Plain-text document sources:
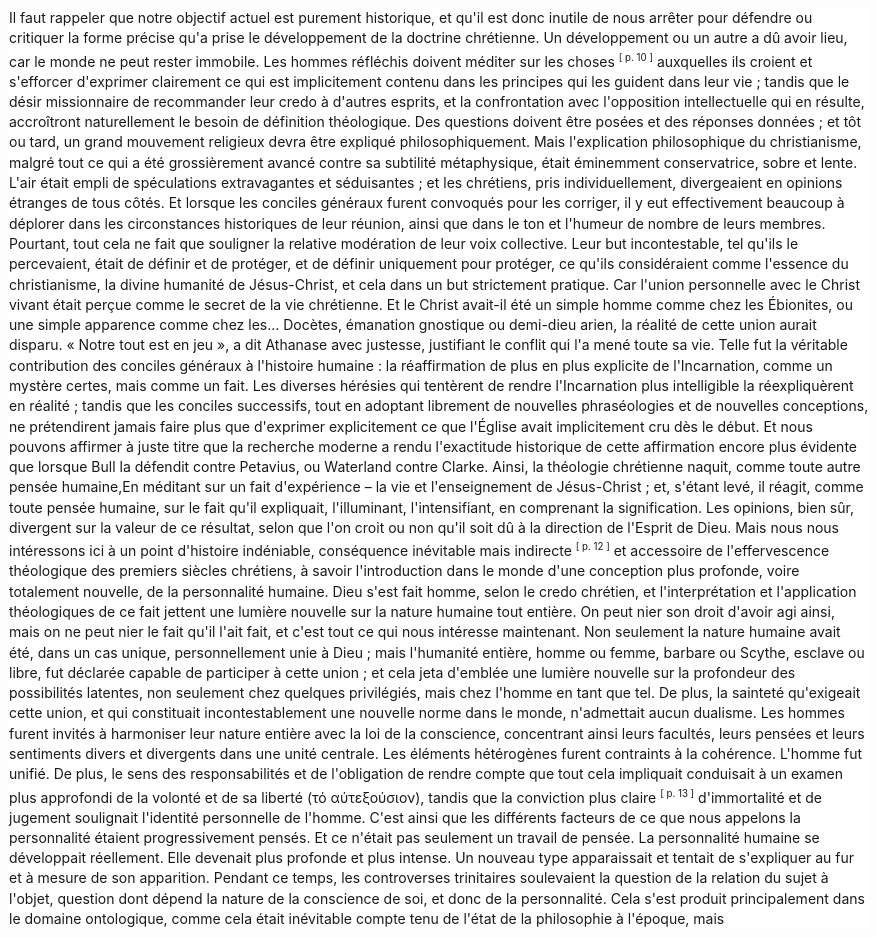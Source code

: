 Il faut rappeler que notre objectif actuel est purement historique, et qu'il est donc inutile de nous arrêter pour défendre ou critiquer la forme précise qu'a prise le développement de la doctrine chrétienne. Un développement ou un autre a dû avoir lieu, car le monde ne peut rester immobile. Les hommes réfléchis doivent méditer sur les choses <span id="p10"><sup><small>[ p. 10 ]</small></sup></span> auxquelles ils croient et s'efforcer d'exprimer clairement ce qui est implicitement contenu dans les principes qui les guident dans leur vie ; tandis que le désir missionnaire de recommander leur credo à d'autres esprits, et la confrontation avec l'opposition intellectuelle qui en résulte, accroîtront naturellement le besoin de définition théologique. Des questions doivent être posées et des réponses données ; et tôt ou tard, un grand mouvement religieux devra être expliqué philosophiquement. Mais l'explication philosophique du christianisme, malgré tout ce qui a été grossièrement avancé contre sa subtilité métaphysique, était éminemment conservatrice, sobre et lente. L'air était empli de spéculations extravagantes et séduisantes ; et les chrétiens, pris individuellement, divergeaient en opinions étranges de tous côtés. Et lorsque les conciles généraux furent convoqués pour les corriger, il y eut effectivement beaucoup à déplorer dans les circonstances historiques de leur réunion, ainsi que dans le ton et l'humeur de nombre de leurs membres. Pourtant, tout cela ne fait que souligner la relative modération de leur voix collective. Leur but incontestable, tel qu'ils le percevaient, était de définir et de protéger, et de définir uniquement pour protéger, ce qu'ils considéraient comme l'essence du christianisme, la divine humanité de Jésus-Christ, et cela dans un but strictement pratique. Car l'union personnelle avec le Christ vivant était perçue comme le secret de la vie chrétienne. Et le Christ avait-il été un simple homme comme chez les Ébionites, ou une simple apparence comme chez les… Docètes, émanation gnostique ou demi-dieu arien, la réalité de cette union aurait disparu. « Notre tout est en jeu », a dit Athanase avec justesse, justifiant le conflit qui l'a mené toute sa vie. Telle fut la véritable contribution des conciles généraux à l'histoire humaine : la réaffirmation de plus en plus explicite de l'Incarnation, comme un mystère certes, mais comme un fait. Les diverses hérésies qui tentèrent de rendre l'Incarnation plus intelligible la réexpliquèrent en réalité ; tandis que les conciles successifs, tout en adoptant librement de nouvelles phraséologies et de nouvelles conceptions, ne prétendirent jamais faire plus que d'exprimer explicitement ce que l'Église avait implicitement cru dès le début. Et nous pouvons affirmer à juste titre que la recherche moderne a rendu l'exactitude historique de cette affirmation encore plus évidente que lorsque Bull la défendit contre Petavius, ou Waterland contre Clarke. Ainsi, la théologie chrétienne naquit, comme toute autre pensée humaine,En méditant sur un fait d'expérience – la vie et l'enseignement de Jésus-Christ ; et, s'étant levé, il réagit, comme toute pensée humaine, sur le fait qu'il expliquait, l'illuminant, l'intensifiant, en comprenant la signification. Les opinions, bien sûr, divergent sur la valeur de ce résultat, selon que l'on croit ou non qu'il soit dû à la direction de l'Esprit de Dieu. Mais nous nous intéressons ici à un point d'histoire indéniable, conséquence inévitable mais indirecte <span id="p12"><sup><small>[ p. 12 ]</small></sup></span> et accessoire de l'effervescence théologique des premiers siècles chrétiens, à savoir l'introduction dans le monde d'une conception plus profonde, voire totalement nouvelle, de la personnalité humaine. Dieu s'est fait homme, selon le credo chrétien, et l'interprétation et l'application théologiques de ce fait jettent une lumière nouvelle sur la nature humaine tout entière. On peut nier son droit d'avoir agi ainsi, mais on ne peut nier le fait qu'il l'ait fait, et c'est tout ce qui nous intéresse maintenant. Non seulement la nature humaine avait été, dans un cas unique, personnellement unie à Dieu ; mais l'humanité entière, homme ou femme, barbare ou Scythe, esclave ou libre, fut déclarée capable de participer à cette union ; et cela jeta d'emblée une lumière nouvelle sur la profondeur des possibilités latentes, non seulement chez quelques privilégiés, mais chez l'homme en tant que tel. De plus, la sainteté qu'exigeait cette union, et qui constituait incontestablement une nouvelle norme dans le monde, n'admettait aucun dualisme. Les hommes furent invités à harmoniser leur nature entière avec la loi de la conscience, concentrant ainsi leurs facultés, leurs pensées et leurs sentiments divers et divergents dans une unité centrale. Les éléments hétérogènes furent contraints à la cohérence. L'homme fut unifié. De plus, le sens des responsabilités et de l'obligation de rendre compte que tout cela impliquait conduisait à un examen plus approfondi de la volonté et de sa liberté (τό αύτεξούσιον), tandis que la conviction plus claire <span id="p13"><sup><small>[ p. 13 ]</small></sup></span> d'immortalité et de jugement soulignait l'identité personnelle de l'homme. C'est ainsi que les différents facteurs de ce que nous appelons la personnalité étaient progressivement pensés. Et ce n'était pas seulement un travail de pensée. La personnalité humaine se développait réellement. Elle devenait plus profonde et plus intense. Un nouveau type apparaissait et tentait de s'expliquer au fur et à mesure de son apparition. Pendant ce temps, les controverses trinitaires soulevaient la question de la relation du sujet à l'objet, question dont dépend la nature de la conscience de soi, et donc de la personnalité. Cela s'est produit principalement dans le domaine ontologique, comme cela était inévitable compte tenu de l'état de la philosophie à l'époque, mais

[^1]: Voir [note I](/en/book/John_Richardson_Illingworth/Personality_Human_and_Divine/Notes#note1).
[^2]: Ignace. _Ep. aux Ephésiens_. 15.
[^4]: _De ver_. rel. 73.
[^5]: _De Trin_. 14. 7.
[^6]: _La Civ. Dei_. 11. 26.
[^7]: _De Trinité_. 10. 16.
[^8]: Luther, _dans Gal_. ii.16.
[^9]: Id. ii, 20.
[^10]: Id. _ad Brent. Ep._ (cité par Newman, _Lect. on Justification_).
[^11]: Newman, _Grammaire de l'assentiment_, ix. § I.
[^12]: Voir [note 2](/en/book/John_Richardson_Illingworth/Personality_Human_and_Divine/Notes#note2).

• EXERCISE BRIEF: This exercise asks for the line with "[^8]: Luther, _dans Gal_. ii.16." and all lines after it through the end of the records above, retyped exactly and with nothing else.

• EXERCISE RESPONSE:
[^8]: Luther, _dans Gal_. ii.16.
[^9]: Id. ii, 20.
[^10]: Id. _ad Brent. Ep._ (cité par Newman, _Lect. on Justification_).
[^11]: Newman, _Grammaire de l'assentiment_, ix. § I.
[^12]: Voir [note 2](/en/book/John_Richardson_Illingworth/Personality_Human_and_Divine/Notes#note2).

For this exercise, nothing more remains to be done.